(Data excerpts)
=== Section Start ===
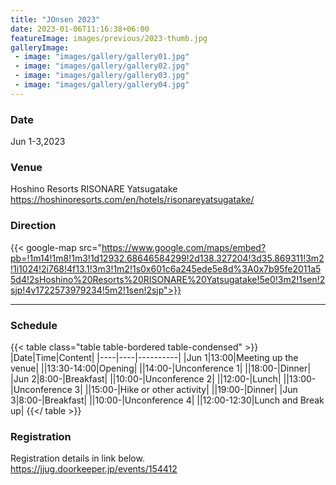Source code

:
 ```yaml
---
title: "JOnsen 2023"
date: 2023-01-06T11:16:38+06:00
featureImage: images/previous/2023-thumb.jpg
galleryImage: 
 - image: "images/gallery/gallery01.jpg"
 - image: "images/gallery/gallery02.jpg"
 - image: "images/gallery/gallery03.jpg"
 - image: "images/gallery/gallery04.jpg"
---
```

  ### Date

  Jun 1-3,2023

  ### Venue

  Hoshino Resorts RISONARE Yatsugatake  
  <https://hoshinoresorts.com/en/hotels/risonareyatsugatake/>

  ### Direction

  {{< google-map src="https://www.google.com/maps/embed?pb=!1m14!1m8!1m3!1d12932.68646584299!2d138.327204!3d35.869311!3m2!1i1024!2i768!4f13.1!3m3!1m2!1s0x601c6a245ede5e8d%3A0x7b95fe2011a55d4!2sHoshino%20Resorts%20RISONARE%20Yatsugatake!5e0!3m2!1sen!2sjp!4v1722573979234!5m2!1sen!2sjp">}}  

  ---

  ### Schedule

  {{< table class="table table-bordered table-condensed" >}}
  |Date|Time|Content|
  |----|----|----------|
  |Jun 1|13:00|Meeting up the venue|
  ||13:30-14:00|Opening|
  ||14:00-|Unconference 1|
  ||18:00-|Dinner|
  |Jun 2|8:00-|Breakfast|
  ||10:00-|Unconference 2|
  ||12:00-|Lunch|
  ||13:00-|Unconference 3|
  ||15:00-|Hike or other activity|
  ||19:00-|Dinner|
  |Jun 3|8:00-|Breakfast|
  ||10:00-|Unconference 4|
  ||12:00-12:30|Lunch and Break up|
  {{</ table >}}

  ### Registration
  Registration details in link below.  
  <https://jjug.doorkeeper.jp/events/154412>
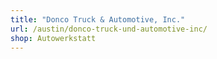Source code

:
 ```yaml
---
title: "Donco Truck & Automotive, Inc."
url: /austin/donco-truck-und-automotive-inc/
shop: Autowerkstatt
---
```

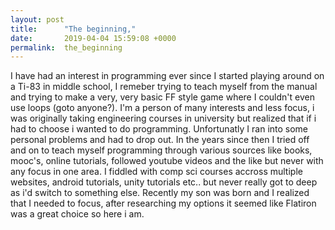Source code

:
 ```yaml
---
layout: post
title:      "The beginning,"
date:       2019-04-04 15:59:08 +0000
permalink:  the_beginning
---
```


I have had an interest in programming ever since I started playing around on a Ti-83 in middle school, I remeber trying to teach myself from the manual and trying to make a very,  very basic FF style game where I couldn't even use loops (goto anyone?).  I'm a person of many interests and less focus, i was originally taking engineering courses in university but realized that if i had to choose i wanted to do programming.  Unfortunatly I ran into some personal problems and had to drop out.  In the years since then I tried off and on to teach myself programming through various sources like books, mooc's, online tutorials, followed youtube videos and the like but never with any focus in one area.  I fiddled with comp sci courses accross multiple websites, android tutorials, unity tutorials etc.. but never really got to deep as i'd switch to something else.  Recently my son was born and I realized that I needed to focus, after researching my options it seemed like Flatiron was a great choice so here i am.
=== Section End ===
AIM OF THE EXERCISE:
Among the lines of the data, identify those with the word "Registration". Copy each of them.

SOLUTION BELOW:
  ### Registration
  Registration details in link below.  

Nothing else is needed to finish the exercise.